▶ _Input_:
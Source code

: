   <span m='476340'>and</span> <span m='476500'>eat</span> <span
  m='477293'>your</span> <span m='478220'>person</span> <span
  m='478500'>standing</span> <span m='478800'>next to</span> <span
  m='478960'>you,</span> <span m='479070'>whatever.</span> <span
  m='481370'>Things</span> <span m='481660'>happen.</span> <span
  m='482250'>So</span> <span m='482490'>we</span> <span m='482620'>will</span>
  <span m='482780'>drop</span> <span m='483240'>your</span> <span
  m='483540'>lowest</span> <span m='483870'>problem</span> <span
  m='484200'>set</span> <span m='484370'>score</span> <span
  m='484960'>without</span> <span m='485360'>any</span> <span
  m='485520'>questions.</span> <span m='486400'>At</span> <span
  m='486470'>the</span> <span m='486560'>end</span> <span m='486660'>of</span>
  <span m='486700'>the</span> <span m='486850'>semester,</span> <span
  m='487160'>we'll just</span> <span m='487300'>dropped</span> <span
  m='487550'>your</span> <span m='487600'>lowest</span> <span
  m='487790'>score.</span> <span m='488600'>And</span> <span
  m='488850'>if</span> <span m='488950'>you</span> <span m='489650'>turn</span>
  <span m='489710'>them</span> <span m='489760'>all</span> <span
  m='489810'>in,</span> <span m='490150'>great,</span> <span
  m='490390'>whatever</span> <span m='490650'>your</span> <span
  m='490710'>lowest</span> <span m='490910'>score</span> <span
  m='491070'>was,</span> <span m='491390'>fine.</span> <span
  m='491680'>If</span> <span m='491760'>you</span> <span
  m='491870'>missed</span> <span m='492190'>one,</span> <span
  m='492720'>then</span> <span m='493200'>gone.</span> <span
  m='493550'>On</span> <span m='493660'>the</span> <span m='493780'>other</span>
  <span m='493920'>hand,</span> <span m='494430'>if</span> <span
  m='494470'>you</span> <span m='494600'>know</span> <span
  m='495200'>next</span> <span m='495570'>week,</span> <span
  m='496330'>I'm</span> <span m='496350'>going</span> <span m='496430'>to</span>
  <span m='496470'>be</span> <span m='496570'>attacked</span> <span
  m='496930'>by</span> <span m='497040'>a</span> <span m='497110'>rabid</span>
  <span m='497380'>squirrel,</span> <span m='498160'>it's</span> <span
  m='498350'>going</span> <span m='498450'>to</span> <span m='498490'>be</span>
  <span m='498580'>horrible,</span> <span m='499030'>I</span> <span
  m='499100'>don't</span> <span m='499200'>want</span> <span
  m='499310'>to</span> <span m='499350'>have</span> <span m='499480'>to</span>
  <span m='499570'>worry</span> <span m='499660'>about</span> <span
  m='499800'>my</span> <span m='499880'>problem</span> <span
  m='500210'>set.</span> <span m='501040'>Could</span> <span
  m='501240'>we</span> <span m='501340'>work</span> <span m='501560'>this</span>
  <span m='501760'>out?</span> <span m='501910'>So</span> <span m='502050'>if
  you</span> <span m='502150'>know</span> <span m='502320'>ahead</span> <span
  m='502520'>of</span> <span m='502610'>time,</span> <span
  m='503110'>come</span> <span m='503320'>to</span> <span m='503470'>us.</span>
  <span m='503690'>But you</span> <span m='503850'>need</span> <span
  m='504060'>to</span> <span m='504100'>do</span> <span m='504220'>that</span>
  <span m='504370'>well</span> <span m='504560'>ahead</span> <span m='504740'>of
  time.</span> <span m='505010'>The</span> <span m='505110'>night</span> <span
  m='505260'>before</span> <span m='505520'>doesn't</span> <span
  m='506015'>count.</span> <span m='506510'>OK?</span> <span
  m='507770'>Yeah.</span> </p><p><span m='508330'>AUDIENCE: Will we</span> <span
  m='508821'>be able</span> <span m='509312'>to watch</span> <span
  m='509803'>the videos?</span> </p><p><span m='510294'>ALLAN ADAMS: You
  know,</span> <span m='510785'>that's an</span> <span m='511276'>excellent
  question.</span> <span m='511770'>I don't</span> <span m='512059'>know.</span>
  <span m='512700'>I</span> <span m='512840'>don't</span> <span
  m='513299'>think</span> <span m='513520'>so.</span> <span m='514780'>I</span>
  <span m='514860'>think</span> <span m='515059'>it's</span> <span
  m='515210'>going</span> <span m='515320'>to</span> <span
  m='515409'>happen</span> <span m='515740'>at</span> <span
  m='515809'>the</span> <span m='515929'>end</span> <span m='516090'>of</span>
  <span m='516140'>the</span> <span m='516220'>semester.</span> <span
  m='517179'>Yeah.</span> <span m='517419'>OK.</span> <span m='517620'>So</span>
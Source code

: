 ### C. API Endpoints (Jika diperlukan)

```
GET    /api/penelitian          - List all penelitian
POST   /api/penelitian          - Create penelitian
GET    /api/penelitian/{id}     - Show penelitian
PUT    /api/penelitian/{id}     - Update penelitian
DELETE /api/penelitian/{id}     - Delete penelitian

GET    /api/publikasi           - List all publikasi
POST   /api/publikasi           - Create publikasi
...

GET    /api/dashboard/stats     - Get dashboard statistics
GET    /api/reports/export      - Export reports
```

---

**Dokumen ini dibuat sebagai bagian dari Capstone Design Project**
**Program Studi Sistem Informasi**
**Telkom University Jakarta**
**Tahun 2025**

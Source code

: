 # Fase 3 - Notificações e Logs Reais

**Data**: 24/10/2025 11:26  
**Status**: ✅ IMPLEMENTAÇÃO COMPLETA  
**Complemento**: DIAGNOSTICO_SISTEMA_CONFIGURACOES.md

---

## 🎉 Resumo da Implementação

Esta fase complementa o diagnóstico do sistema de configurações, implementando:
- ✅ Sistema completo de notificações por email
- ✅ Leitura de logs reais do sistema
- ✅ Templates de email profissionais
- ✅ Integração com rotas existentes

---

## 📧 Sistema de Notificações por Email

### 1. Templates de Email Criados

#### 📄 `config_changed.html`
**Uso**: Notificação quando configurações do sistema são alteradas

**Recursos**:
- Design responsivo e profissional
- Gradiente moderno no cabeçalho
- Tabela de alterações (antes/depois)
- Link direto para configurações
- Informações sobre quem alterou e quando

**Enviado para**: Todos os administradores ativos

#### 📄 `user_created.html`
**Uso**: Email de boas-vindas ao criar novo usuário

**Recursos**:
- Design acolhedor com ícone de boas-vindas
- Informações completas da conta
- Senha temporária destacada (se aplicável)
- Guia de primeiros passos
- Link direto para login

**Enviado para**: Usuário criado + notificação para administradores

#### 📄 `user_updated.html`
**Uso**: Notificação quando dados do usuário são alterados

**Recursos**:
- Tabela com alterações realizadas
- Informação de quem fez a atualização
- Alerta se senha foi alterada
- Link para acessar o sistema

▶ _The problem_: Among the entries above, copy exactly only the lines starting with the one containing "m='517179'>Yeah.</span> <span m='517419'>OK.</span>" and going through the one containing "## 🎉 Resumo da Implementação", both ends included.

▶ _Answer section_:
  m='517179'>Yeah.</span> <span m='517419'>OK.</span> <span m='517620'>So</span>
Source code

: ### C. API Endpoints (Jika diperlukan)

```
GET    /api/penelitian          - List all penelitian
POST   /api/penelitian          - Create penelitian
GET    /api/penelitian/{id}     - Show penelitian
PUT    /api/penelitian/{id}     - Update penelitian
DELETE /api/penelitian/{id}     - Delete penelitian

GET    /api/publikasi           - List all publikasi
POST   /api/publikasi           - Create publikasi
...

GET    /api/dashboard/stats     - Get dashboard statistics
GET    /api/reports/export      - Export reports
```

---

**Dokumen ini dibuat sebagai bagian dari Capstone Design Project**
**Program Studi Sistem Informasi**
**Telkom University Jakarta**
**Tahun 2025**

Source code

: # Fase 3 - Notificações e Logs Reais

**Data**: 24/10/2025 11:26  
**Status**: ✅ IMPLEMENTAÇÃO COMPLETA  
**Complemento**: DIAGNOSTICO_SISTEMA_CONFIGURACOES.md

---

## 🎉 Resumo da Implementação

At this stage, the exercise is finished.